In March and April 2009, a novel swine-origin pandemic H1N1 influenza virus appeared and spread worldwide. The pandemic of H1N1 2009 influenza virus poses a public health threat. According to the World Health Organization (WHO), as of 30 April 2010, worldwide at least 17919 death cases have been reported . Compared with influenza A H1N1 virus, the highly pathogenic avian influenza virus H5N1 has a much higher mortality rate: H5N1 has a mortality rate of more than 50% while novel pandemic H1N1 has only about 1% . Nevertheless, pandemic H1N1 and highly pathogenic H5N1 manifest similar clinical symptoms at the early stage of infection . Early detection of these two pathogens is an essential prerequisite for effective control and prevention of the pandemic.
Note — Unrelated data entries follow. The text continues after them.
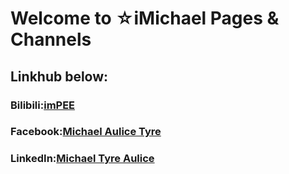 # Welcome to ☆iMichael Pages & Channels
## Linkhub below:
### Bilibili:[imPEE](https://space.bilibili.com/355298688)
### Facebook:[Michael Aulice Tyre](https://www.facebook.com/michael.elliot.984349)
### LinkedIn:[Michael Tyre Aulice](https://www.linkedin.com/in/michael-tyre-aulice/)
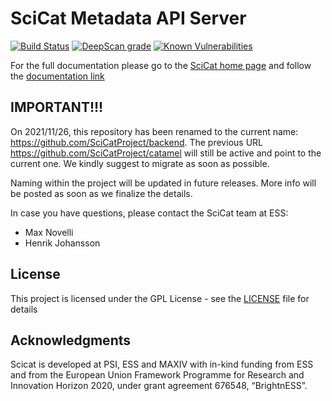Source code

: # SciCat Metadata API Server
[![Build Status](https://github.com/SciCatProject/catamel/actions/workflows/ci.yml/badge.svg?branch=develop)](https://github.com/SciCatProject/catamel/actions)
[![DeepScan grade](https://deepscan.io/api/teams/8394/projects/16920/branches/371304/badge/grade.svg)](https://deepscan.io/dashboard#view=project&tid=8394&pid=16920&bid=371304)
[![Known Vulnerabilities](https://snyk.io/test/github/SciCatProject/catamel/develop/badge.svg?targetFile=package.json)](https://snyk.io/test/github/SciCatProject/catamel/develop?targetFile=package.json)

For the full documentation please go to the [SciCat home page](https://scicatproject.github.io/) and follow the [documentation link](https://scicatproject.github.io/documentation)

## IMPORTANT!!!

On 2021/11/26, this repository has been renamed to the current name: https://github.com/SciCatProject/backend.
The previous URL https://github.com/SciCatProject/catamel will still be active and point to the current one. 
We kindly suggest to migrate as soon as possible.

Naming within the project will be updated in future releases. More info will be posted as soon as we finalize the details.

In case you have questions, please contact the SciCat team at ESS:
- Max Novelli
- Henrik Johansson

## License

This project is licensed under the GPL License - see the [LICENSE](LICENSE) file for details

## Acknowledgments

Scicat is developed at PSI, ESS and MAXIV with in-kind funding from ESS and from the European Union Framework Programme for Research and Innovation Horizon 2020, under grant agreement 676548, “BrightnESS”.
Real-time RT-PCR/PCR is a powerful method for the sensitive and specific detection of virus-derived nucleic acids in clinical samples . It is time-saving and more specific compared with endpoint PCR. Therefore, real-time RT-PCR assay has been widely used and recommended by WHO for many rapid viral pathogen detection. Moreover, multiplex assays allow to measure several fluorophores in one well, which can simultaneously detect different target sequences . Since the outbreak of pandemic H1N1 influenza, many real-time RT-PCR assays have been developed for detecting of the novel H1N1 [6–13]. Some multiplex real-time RT-PCR assays for simultaneous typing (A/B) and subtyping of H1, H2, H3, H5, H7 and H9 of influenza A viruses have also been reported [14–17]. However, no studies were reported for subtyping of the novel pandemic H1N1 and H5N1 simultaneously.
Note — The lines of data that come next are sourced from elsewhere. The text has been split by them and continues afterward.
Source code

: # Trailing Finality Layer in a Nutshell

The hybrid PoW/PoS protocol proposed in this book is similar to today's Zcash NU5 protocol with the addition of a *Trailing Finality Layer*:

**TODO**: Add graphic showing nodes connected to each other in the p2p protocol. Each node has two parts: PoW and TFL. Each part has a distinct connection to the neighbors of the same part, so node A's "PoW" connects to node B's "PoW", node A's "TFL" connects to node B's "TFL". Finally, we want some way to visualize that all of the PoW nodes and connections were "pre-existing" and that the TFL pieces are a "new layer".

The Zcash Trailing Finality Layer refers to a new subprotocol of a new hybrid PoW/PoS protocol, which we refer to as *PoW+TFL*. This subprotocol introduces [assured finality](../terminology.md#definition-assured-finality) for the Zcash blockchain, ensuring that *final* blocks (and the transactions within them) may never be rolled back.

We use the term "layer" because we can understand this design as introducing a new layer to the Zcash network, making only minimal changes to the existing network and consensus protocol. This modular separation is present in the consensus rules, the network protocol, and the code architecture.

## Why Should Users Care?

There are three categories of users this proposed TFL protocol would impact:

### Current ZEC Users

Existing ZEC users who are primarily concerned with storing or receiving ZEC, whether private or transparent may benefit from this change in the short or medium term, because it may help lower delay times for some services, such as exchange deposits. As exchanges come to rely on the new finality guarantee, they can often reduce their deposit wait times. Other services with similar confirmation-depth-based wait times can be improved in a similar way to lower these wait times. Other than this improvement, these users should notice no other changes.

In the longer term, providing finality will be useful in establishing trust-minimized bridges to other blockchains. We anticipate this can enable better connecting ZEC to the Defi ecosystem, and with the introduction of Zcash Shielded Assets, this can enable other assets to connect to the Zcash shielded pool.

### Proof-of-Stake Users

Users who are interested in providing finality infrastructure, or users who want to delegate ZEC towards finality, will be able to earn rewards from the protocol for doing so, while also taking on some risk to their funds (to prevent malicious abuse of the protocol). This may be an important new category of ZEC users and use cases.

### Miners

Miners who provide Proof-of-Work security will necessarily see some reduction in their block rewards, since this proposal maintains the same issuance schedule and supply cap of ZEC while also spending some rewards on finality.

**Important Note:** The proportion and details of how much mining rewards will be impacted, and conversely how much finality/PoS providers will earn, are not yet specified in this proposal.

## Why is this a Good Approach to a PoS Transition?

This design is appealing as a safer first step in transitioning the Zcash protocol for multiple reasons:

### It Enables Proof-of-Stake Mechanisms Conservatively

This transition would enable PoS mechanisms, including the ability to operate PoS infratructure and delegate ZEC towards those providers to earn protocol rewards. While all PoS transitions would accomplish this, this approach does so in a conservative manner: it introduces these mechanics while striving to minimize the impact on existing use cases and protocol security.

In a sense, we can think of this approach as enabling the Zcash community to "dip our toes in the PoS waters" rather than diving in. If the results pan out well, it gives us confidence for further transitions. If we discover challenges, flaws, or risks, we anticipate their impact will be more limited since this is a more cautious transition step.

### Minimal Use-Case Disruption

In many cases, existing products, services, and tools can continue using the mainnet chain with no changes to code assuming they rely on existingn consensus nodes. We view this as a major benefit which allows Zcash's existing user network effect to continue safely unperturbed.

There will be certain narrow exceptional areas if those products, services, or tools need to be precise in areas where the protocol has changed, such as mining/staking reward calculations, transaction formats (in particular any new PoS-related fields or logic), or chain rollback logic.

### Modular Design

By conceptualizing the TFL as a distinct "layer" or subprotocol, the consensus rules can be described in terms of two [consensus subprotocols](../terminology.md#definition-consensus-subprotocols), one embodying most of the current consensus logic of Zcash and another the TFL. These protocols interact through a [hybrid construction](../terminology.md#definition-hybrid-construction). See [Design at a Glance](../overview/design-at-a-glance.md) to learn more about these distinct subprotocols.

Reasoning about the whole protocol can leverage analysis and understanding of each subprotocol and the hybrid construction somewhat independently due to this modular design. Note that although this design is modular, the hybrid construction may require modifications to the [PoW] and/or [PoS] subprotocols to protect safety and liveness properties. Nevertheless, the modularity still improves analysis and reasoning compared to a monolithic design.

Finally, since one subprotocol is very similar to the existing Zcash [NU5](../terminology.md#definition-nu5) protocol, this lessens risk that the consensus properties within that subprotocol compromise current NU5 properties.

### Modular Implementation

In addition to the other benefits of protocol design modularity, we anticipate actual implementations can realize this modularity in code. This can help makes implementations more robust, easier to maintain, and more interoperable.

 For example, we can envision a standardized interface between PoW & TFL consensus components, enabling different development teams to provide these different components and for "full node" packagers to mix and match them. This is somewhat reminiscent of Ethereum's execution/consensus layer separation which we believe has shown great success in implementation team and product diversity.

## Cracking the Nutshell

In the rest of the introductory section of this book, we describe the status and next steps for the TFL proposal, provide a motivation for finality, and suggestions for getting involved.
In this study, a duplex TaqMan real-time RT-PCR assay was improved by adjusting the concentrations of primers and probes in the WHO protocols. The assay could simultaneously detect H5N1 avian influenza virus and pandemic H1N1 influenza virus, which could be used for early diagnosis of influenza-like patients and for epidemiological surveillance.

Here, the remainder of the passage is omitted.